Bunlardan biri de, Devlet Tiyatroları...

Kurulduğu günden bu yana, "Alman tınılı, bakır sesli memurların" egemenliğinde varlığını sürdüren Devlet Tiyatroları, okul bahçelerine kondurulmuş Atatürk büstlerini andıran bakışlı aktörlerle sahneleri işgal ederken, emekçilerin iktidarına giden yolda bir barikat gibi duruyor!

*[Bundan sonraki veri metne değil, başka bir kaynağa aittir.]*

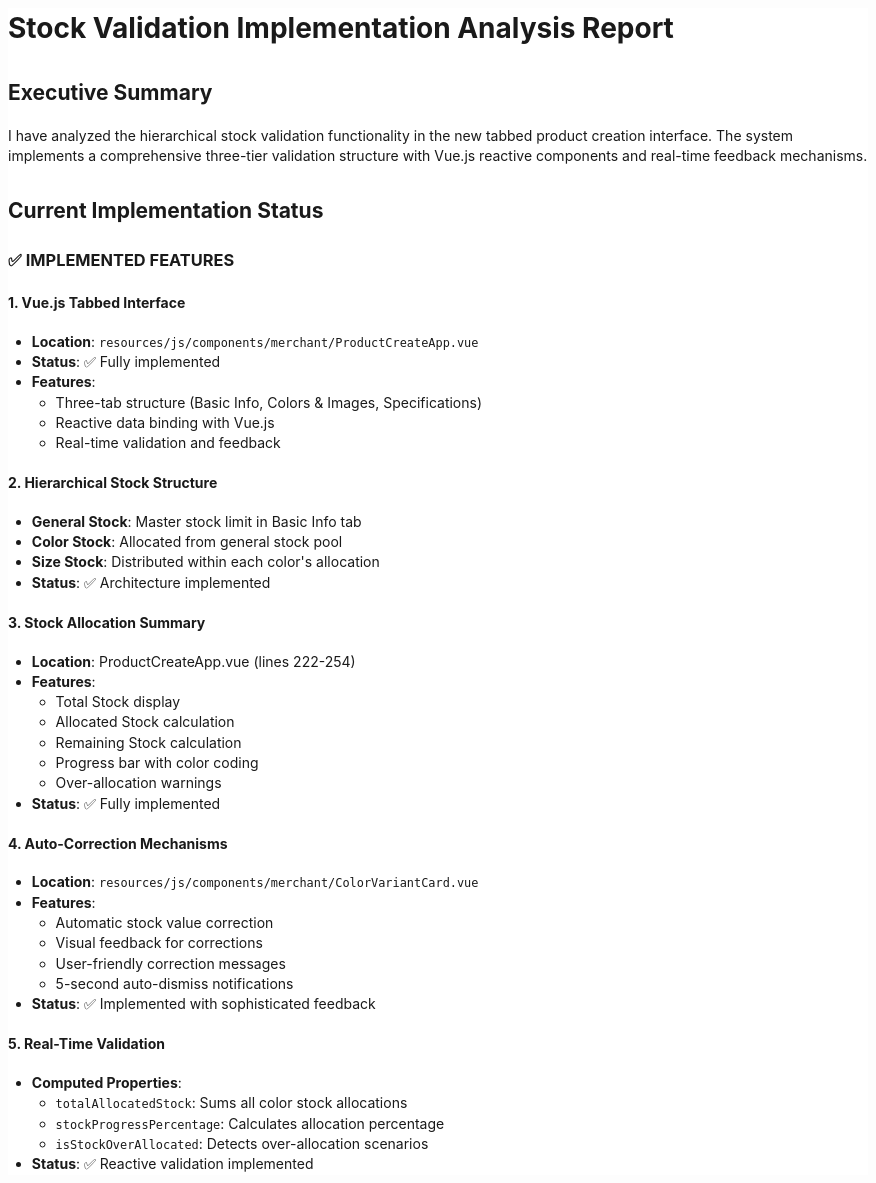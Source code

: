 # Stock Validation Implementation Analysis Report

## Executive Summary

I have analyzed the hierarchical stock validation functionality in the new tabbed product creation interface. The system implements a comprehensive three-tier validation structure with Vue.js reactive components and real-time feedback mechanisms.

## Current Implementation Status

### ✅ **IMPLEMENTED FEATURES**

#### 1. Vue.js Tabbed Interface
- **Location**: `resources/js/components/merchant/ProductCreateApp.vue`
- **Status**: ✅ Fully implemented
- **Features**:
  - Three-tab structure (Basic Info, Colors & Images, Specifications)
  - Reactive data binding with Vue.js
  - Real-time validation and feedback

#### 2. Hierarchical Stock Structure
- **General Stock**: Master stock limit in Basic Info tab
- **Color Stock**: Allocated from general stock pool
- **Size Stock**: Distributed within each color's allocation
- **Status**: ✅ Architecture implemented

#### 3. Stock Allocation Summary
- **Location**: ProductCreateApp.vue (lines 222-254)
- **Features**:
  - Total Stock display
  - Allocated Stock calculation
  - Remaining Stock calculation
  - Progress bar with color coding
  - Over-allocation warnings
- **Status**: ✅ Fully implemented

#### 4. Auto-Correction Mechanisms
- **Location**: `resources/js/components/merchant/ColorVariantCard.vue`
- **Features**:
  - Automatic stock value correction
  - Visual feedback for corrections
  - User-friendly correction messages
  - 5-second auto-dismiss notifications
- **Status**: ✅ Implemented with sophisticated feedback

#### 5. Real-Time Validation
- **Computed Properties**:
  - `totalAllocatedStock`: Sums all color stock allocations
  - `stockProgressPercentage`: Calculates allocation percentage
  - `isStockOverAllocated`: Detects over-allocation scenarios
- **Status**: ✅ Reactive validation implemented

İnsan sıcağı imgesiyle değil, beton soğukluğuyla hareket eden gri renkli ve soğuk meze tabağı kılıklı Devlet Tiyatroları (kendilerini "tiyatro dergisi sahibi" olarak etiketleyen dilenci kılıklı adamlar sayesinde), kendini "bir şey" sanıyor.

Oysa...

Başta LİNÇÇİ Mustafa Şükrü Demirkanlı, LİNÇÇİ T. Murat Demirbaş, LİNÇÇİ Prof. Dr. Hasan Anamur olmak üzere, tiyatro dergisi sahibi ve/ya yöneticisi kaportalı, "insan çakması" kişiler, Devlet Tiyatroları'nı gaza getirmeseler, ikide bir AKP'li Ertuğrul Günay ve Günay'ın emrinde çalışan Lemi Bilgin'le röportaj adı altında "yağ satarım bal satarım, ustam ölmüş ben satarım" şarkısı söylemeseler, Devlet Tiyatroları asla hiçbir varlık gösteremez. Zâten hiçbir zaman için halkın çıkarları için değil, fraklı ve/ya arabesk politik görüşlüler için varlığını sürdüren Devlet Tiyatroları, bu yılışık ve LİNÇÇİ tiyatro dergisi sahibi zavallılar olmasa, bir saniye bile varlığını sürdüremez!

Evet...

Yukarıda fotoğrafını gördüğünüz ve herkesin, her an görebileceği bir konum ve durumda olmasına karşın, Hilmi Bulunmaz'ın ortaya çıkarıp tiyatro kamuoyunun gündemine soktuğu İstanbul Devlet Tiyatrosu reklâm panosu, Devlet Tiyatroları'na ait oyunların afişleriyle donatılacağına, çoğunlukla kapitalist şirketlerin çıkarları için "yayınını sürdürüyor"...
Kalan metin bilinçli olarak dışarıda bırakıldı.